[Dataset records]
::::

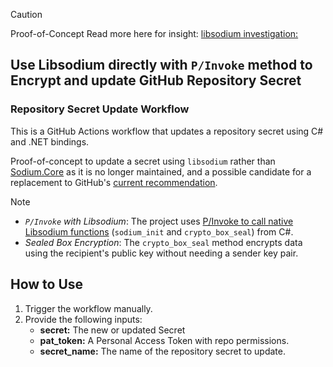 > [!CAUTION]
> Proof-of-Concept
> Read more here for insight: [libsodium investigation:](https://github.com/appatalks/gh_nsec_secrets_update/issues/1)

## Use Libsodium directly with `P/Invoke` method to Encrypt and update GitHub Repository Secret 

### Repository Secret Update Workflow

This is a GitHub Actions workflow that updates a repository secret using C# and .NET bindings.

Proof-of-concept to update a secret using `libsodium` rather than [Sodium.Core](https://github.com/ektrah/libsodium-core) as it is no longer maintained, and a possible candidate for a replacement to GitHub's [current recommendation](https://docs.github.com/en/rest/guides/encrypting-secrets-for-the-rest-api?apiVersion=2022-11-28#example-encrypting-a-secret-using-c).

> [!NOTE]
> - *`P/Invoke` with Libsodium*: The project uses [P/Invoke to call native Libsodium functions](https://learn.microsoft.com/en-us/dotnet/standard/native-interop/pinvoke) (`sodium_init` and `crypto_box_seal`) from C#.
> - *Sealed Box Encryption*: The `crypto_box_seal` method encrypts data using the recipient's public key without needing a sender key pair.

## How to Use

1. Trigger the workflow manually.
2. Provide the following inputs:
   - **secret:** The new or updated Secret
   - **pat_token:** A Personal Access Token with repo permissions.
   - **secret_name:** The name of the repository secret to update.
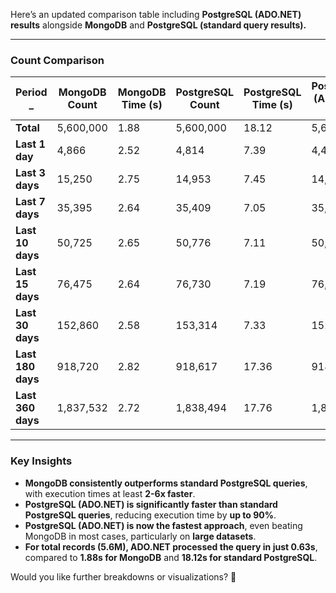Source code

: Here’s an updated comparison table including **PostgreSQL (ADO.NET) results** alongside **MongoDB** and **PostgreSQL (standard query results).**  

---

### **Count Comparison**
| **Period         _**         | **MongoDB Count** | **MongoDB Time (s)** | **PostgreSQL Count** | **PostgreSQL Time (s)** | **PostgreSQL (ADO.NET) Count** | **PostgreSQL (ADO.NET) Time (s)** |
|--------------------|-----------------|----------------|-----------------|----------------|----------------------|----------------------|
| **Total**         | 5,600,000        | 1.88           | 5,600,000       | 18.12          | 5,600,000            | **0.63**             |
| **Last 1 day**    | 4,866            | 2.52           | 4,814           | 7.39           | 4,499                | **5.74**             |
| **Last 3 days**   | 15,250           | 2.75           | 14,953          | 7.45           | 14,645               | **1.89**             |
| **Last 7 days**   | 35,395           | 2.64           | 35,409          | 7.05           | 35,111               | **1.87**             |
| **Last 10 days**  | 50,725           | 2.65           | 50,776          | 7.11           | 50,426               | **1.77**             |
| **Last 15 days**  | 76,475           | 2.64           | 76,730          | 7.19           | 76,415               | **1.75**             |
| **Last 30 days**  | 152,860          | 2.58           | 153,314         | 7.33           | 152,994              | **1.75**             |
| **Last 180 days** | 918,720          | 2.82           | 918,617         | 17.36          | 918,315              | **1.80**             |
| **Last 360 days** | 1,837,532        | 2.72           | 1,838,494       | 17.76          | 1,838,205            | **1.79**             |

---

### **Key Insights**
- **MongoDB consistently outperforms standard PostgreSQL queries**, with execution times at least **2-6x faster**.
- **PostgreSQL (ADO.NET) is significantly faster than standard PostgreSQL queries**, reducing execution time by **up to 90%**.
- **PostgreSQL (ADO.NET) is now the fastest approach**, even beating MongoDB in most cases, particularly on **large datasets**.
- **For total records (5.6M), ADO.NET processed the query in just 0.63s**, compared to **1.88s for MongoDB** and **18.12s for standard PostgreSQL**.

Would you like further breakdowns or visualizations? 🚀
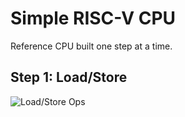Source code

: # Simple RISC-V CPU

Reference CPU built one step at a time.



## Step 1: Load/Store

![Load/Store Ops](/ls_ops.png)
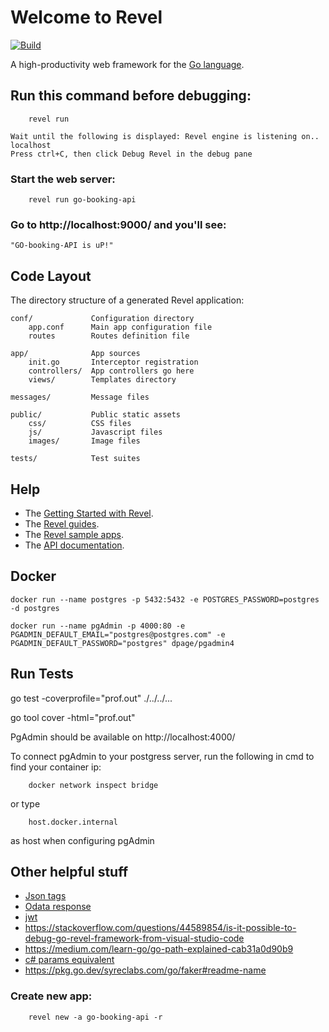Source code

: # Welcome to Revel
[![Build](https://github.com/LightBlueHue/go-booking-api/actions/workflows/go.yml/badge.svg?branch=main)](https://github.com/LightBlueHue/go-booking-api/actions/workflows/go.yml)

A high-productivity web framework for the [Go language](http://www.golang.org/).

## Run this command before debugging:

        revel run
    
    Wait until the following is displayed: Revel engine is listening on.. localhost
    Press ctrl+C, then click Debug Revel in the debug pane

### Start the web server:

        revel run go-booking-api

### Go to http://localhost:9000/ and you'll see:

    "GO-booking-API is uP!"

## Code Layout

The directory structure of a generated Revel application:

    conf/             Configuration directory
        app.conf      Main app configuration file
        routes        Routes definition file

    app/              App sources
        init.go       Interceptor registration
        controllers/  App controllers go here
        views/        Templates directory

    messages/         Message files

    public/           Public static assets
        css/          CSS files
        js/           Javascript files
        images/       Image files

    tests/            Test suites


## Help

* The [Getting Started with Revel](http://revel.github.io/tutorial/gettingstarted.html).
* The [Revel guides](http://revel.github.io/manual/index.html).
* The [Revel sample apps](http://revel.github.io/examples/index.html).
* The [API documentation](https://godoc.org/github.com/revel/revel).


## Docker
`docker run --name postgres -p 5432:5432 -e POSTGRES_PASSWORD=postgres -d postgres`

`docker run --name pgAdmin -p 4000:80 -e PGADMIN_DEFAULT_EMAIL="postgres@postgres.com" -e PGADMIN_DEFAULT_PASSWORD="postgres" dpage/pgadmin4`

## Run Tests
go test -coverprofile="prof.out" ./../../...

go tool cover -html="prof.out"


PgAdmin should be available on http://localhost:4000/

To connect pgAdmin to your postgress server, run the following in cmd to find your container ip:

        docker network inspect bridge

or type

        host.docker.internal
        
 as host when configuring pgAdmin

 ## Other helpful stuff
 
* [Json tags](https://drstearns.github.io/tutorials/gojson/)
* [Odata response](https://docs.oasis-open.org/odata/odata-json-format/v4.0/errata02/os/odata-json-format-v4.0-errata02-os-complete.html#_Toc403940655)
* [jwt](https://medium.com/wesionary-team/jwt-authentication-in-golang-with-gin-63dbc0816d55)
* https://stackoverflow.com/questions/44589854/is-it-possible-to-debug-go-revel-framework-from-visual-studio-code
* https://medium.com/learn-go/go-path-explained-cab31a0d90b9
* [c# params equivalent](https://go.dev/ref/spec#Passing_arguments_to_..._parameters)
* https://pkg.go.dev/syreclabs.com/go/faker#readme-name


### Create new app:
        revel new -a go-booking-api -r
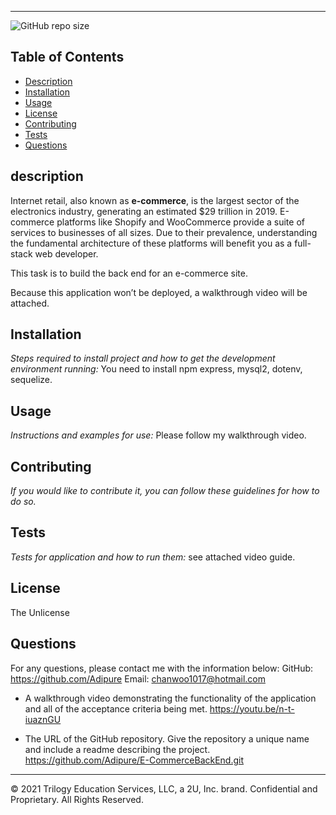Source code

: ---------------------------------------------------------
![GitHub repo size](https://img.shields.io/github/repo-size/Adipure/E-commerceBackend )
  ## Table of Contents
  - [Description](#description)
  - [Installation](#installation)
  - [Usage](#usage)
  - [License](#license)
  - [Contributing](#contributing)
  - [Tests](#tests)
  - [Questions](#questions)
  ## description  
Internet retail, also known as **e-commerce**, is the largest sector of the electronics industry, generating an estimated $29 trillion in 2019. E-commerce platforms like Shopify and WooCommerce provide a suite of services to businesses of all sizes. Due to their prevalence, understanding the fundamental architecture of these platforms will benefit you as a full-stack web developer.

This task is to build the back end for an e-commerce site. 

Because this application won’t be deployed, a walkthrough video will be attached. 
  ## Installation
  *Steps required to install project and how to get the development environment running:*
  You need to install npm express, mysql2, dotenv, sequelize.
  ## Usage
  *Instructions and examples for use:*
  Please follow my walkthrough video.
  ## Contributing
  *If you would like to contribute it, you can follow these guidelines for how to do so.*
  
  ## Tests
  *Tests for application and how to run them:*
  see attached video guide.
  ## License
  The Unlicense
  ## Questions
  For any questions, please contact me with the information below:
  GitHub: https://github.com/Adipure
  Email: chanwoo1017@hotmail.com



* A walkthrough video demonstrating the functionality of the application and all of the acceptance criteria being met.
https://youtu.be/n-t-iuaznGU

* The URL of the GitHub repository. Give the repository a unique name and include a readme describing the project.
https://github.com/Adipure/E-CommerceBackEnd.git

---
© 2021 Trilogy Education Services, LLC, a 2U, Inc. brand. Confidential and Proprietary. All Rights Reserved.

::::

Exercise instructions
Set down, exactly as they appear, the line holding "The Unlicense" and every line after it until the records end.

Solution to this problem
  The Unlicense
  ## Questions
  For any questions, please contact me with the information below:
  GitHub: https://github.com/Adipure
  Email: chanwoo1017@hotmail.com



* A walkthrough video demonstrating the functionality of the application and all of the acceptance criteria being met.
https://youtu.be/n-t-iuaznGU

* The URL of the GitHub repository. Give the repository a unique name and include a readme describing the project.
https://github.com/Adipure/E-CommerceBackEnd.git

---
© 2021 Trilogy Education Services, LLC, a 2U, Inc. brand. Confidential and Proprietary. All Rights Reserved.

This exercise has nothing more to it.